L'examen dure de 5 à 20 minutes, (risque de 1/1000 de perforation colique (on distingue les perforations après polypectomie des perforations mécaniques lors de la progression), accru en cas de polypectomie, qui nécessite une intervention chirurgicale d'urgence pour fermer la brèche colique et drainer le péritoine). Anesthésie souvent réalisée ceci augmente sensiblement le coût de l’acte et de sa prise en charge globale et peut induire ses propres incidents. La coloscopie présente des performances inégalées pour le dépistage des polypes du colon / adénomes plans grâce à la chromoendoscopie et pour la surveillance de tout sujet à haut risque.
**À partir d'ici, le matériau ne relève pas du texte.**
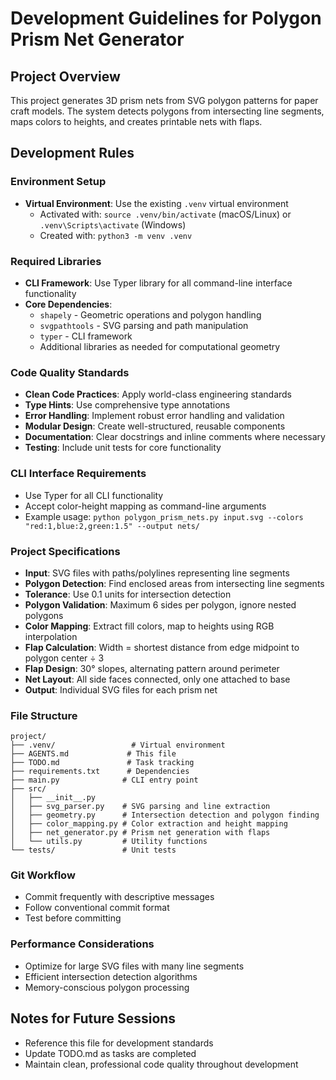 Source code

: # Development Guidelines for Polygon Prism Net Generator

## Project Overview
This project generates 3D prism nets from SVG polygon patterns for paper craft models. The system detects polygons from intersecting line segments, maps colors to heights, and creates printable nets with flaps.

## Development Rules

### Environment Setup
- **Virtual Environment**: Use the existing `.venv` virtual environment
  - Activated with: `source .venv/bin/activate` (macOS/Linux) or `.venv\Scripts\activate` (Windows)
  - Created with: `python3 -m venv .venv`

### Required Libraries
- **CLI Framework**: Use Typer library for all command-line interface functionality
- **Core Dependencies**: 
  - `shapely` - Geometric operations and polygon handling
  - `svgpathtools` - SVG parsing and path manipulation
  - `typer` - CLI framework
  - Additional libraries as needed for computational geometry

### Code Quality Standards
- **Clean Code Practices**: Apply world-class engineering standards
- **Type Hints**: Use comprehensive type annotations
- **Error Handling**: Implement robust error handling and validation
- **Modular Design**: Create well-structured, reusable components
- **Documentation**: Clear docstrings and inline comments where necessary
- **Testing**: Include unit tests for core functionality

### CLI Interface Requirements
- Use Typer for all CLI functionality
- Accept color-height mapping as command-line arguments
- Example usage: `python polygon_prism_nets.py input.svg --colors "red:1,blue:2,green:1.5" --output nets/`

### Project Specifications
- **Input**: SVG files with paths/polylines representing line segments
- **Polygon Detection**: Find enclosed areas from intersecting line segments
- **Tolerance**: Use 0.1 units for intersection detection
- **Polygon Validation**: Maximum 6 sides per polygon, ignore nested polygons
- **Color Mapping**: Extract fill colors, map to heights using RGB interpolation
- **Flap Calculation**: Width = shortest distance from edge midpoint to polygon center ÷ 3
- **Flap Design**: 30° slopes, alternating pattern around perimeter
- **Net Layout**: All side faces connected, only one attached to base
- **Output**: Individual SVG files for each prism net

### File Structure
```
project/
├── .venv/                 # Virtual environment
├── AGENTS.md             # This file
├── TODO.md               # Task tracking
├── requirements.txt      # Dependencies
├── main.py              # CLI entry point
├── src/
│   ├── __init__.py
│   ├── svg_parser.py    # SVG parsing and line extraction
│   ├── geometry.py      # Intersection detection and polygon finding
│   ├── color_mapping.py # Color extraction and height mapping
│   ├── net_generator.py # Prism net generation with flaps
│   └── utils.py         # Utility functions
└── tests/               # Unit tests
```

### Git Workflow
- Commit frequently with descriptive messages
- Follow conventional commit format
- Test before committing

### Performance Considerations
- Optimize for large SVG files with many line segments
- Efficient intersection detection algorithms
- Memory-conscious polygon processing

## Notes for Future Sessions
- Reference this file for development standards
- Update TODO.md as tasks are completed
- Maintain clean, professional code quality throughout development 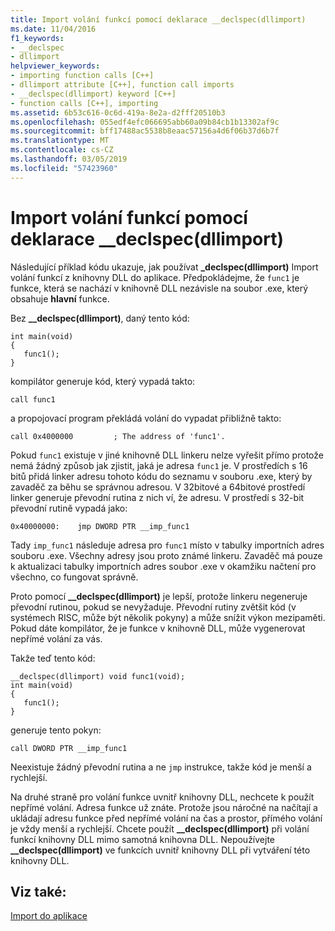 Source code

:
 ```yaml
---
title: Import volání funkcí pomocí deklarace __declspec(dllimport)
ms.date: 11/04/2016
f1_keywords:
- __declspec
- dllimport
helpviewer_keywords:
- importing function calls [C++]
- dllimport attribute [C++], function call imports
- __declspec(dllimport) keyword [C++]
- function calls [C++], importing
ms.assetid: 6b53c616-0c6d-419a-8e2a-d2fff20510b3
ms.openlocfilehash: 055edf4efc066695abb60a09b84cb1b13302af9c
ms.sourcegitcommit: bff17488ac5538b8eaac57156a4d6f06b37d6b7f
ms.translationtype: MT
ms.contentlocale: cs-CZ
ms.lasthandoff: 03/05/2019
ms.locfileid: "57423960"
---
```

# <a name="importing-function-calls-using-declspecdllimport"></a>Import volání funkcí pomocí deklarace __declspec(dllimport)

Následující příklad kódu ukazuje, jak používat **_declspec(dllimport)** Import volání funkcí z knihovny DLL do aplikace. Předpokládejme, že `func1` je funkce, která se nachází v knihovně DLL nezávisle na soubor .exe, který obsahuje **hlavní** funkce.

Bez **__declspec(dllimport)**, daný tento kód:

```
int main(void)
{
   func1();
}
```

kompilátor generuje kód, který vypadá takto:

```
call func1
```

a propojovací program překládá volání do vypadat přibližně takto:

```
call 0x4000000         ; The address of 'func1'.
```

Pokud `func1` existuje v jiné knihovně DLL linkeru nelze vyřešit přímo protože nemá žádný způsob jak zjistit, jaká je adresa `func1` je. V prostředích s 16 bitů přidá linker adresu tohoto kódu do seznamu v souboru .exe, který by zavaděč za běhu se správnou adresou. V 32bitové a 64bitové prostředí linker generuje převodní rutina z nich ví, že adresu. V prostředí s 32-bit převodní rutině vypadá jako:

```
0x40000000:    jmp DWORD PTR __imp_func1
```

Tady `imp_func1` následuje adresa pro `func1` místo v tabulky importních adres souboru .exe. Všechny adresy jsou proto známé linkeru. Zavaděč má pouze k aktualizaci tabulky importních adres soubor .exe v okamžiku načtení pro všechno, co fungovat správně.

Proto pomocí **__declspec(dllimport)** je lepší, protože linkeru negeneruje převodní rutinou, pokud se nevyžaduje. Převodní rutiny zvětšit kód (v systémech RISC, může být několik pokyny) a může snížit výkon mezipaměti. Pokud dáte kompilátor, že je funkce v knihovně DLL, může vygenerovat nepřímé volání za vás.

Takže teď tento kód:

```
__declspec(dllimport) void func1(void);
int main(void)
{
   func1();
}
```

generuje tento pokyn:

```
call DWORD PTR __imp_func1
```

Neexistuje žádný převodní rutina a ne `jmp` instrukce, takže kód je menší a rychlejší.

Na druhé straně pro volání funkce uvnitř knihovny DLL, nechcete k použít nepřímé volání. Adresa funkce už znáte. Protože jsou náročné na načítají a ukládají adresu funkce před nepřímé volání na čas a prostor, přímého volání je vždy menší a rychlejší. Chcete použít **__declspec(dllimport)** při volání funkcí knihovny DLL mimo samotná knihovna DLL. Nepoužívejte **__declspec(dllimport)** ve funkcích uvnitř knihovny DLL při vytváření této knihovny DLL.

## <a name="see-also"></a>Viz také:

[Import do aplikace](../build/importing-into-an-application.md)
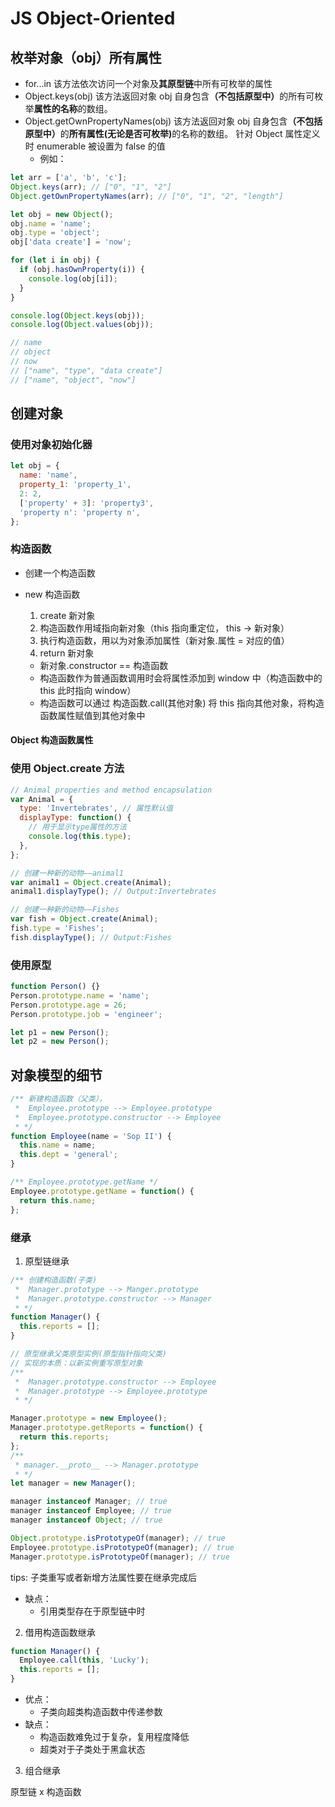 # JS Object-Oriented

## 枚举对象（obj）所有属性

- for...in
  该方法依次访问一个对象及<b>其原型链</b>中所有可枚举的属性
- Object.keys(obj)
  该方法返回对象 obj 自身包含<b>（不包括原型中）</b>的所有可枚举<b>属性的名称</b>的数组。
- Object.getOwnPropertyNames(obj)
  该方法返回对象 obj 自身包含<b>（不包括原型中）</b>的<b>所有属性(无论是否可枚举)</b>的名称的数组。
  针对 Object 属性定义时 enumerable 被设置为 false 的值
  - 例如：

```js
let arr = ['a', 'b', 'c'];
Object.keys(arr); // ["0", "1", "2"]
Object.getOwnPropertyNames(arr); // ["0", "1", "2", "length"]
```

```js
let obj = new Object();
obj.name = 'name';
obj.type = 'object';
obj['data create'] = 'now';

for (let i in obj) {
  if (obj.hasOwnProperty(i)) {
    console.log(obj[i]);
  }
}

console.log(Object.keys(obj));
console.log(Object.values(obj));
```

```js
// name
// object
// now
// ["name", "type", "data create"]
// ["name", "object", "now"]
```

## 创建对象

### 使用对象初始化器

```js
let obj = {
  name: 'name',
  property_1: 'property_1',
  2: 2,
  ['property' + 3]: 'property3',
  'property n': 'property n',
};
```

### 构造函数

- 创建一个构造函数
- new 构造函数

  1. create 新对象
  2. 构造函数作用域指向新对象（this 指向重定位， this -> 新对象）
  3. 执行构造函数，用以为对象添加属性（新对象.属性 = 对应的值）
  4. return 新对象

  - 新对象.constructor == 构造函数
  - 构造函数作为普通函数调用时会将属性添加到 window 中（构造函数中的 this 此时指向 window）
  - 构造函数可以通过 构造函数.call(其他对象) 将 this 指向其他对象，将构造函数属性赋值到其他对象中

#### Object 构造函数属性

### 使用 Object.create 方法

```js
// Animal properties and method encapsulation
var Animal = {
  type: 'Invertebrates', // 属性默认值
  displayType: function() {
    // 用于显示type属性的方法
    console.log(this.type);
  },
};

// 创建一种新的动物——animal1
var animal1 = Object.create(Animal);
animal1.displayType(); // Output:Invertebrates

// 创建一种新的动物——Fishes
var fish = Object.create(Animal);
fish.type = 'Fishes';
fish.displayType(); // Output:Fishes
```

### 使用原型

```js
function Person() {}
Person.prototype.name = 'name';
Person.prototype.age = 26;
Person.prototype.job = 'engineer';

let p1 = new Person();
let p2 = new Person();
```

## 对象模型的细节

```js
/** 新建构造函数（父类），
 *  Employee.prototype --> Employee.prototype
 *  Employee.prototype.constructor --> Employee
 * */
function Employee(name = 'Sop II') {
  this.name = name;
  this.dept = 'general';
}

/** Employee.prototype.getName */
Employee.prototype.getName = function() {
  return this.name;
};
```

### 继承

1. 原型链继承

```js
/** 创建构造函数(子类)
 *  Manager.prototype --> Manger.prototype
 *  Manager.prototype.constructor --> Manager
 * */
function Manager() {
  this.reports = [];
}

// 原型继承父类原型实例(原型指针指向父类)
// 实现的本质：以新实例重写原型对象
/**
 *  Manager.prototype.constructor --> Employee
 *  Manager.prototype --> Employee.prototype
 * */

Manager.prototype = new Employee();
Manager.prototype.getReports = function() {
  return this.reports;
};
/**
 * manager.__proto__ --> Manager.prototype
 * */
let manager = new Manager();

manager instanceof Manager; // true
manager instanceof Employee; // true
manager instanceof Object; // true

Object.prototype.isPrototypeOf(manager); // true
Employee.prototype.isPrototypeOf(manager); // true
Manager.prototype.isPrototypeOf(manager); // true
```

tips: 子类重写或者新增方法属性要在继承完成后
- 缺点：
  - 引用类型存在于原型链中时

2. 借用构造函数继承

```js
function Manager() {
  Employee.call(this, 'Lucky');
  this.reports = [];
}
```

- 优点：
  - 子类向超类构造函数中传递参数
- 缺点：
  - 构造函数难免过于复杂，复用程度降低
  - 超类对于子类处于黑盒状态

3. 组合继承

原型链 x 构造函数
Contre-indications : instabilité hémodynamique, insuffisance cardiaque ou respiratoire non équilibrée, pathologie à risque de perforation.
Complications : surtout si geste thérapeutique associé (polypectomie), avec perforation (0,3 à 0,5 %), hémorragie (1 à 1,5 %), bactériémie (2 %, prophylaxie nécessaire en cas de valvulopathie), mortalité, tous gestes confondus de 0,01 %.
Place du lavement baryté : échecs et contre-indications (rares) de la coloscopie, et parfois au bilan préopératoire d'une diverticulose ou d'une tumeur colique.
Par sa très grande sensibilité, la coloscopie permet en cas de normalité d'éliminer la majorité des causes organiques coliques de diarrhée chronique.
Cependant, certaines causes n'ont qu'une traduction histologique, ce qui impose le recours à des biopsies étagées, systématiques dans cette indication.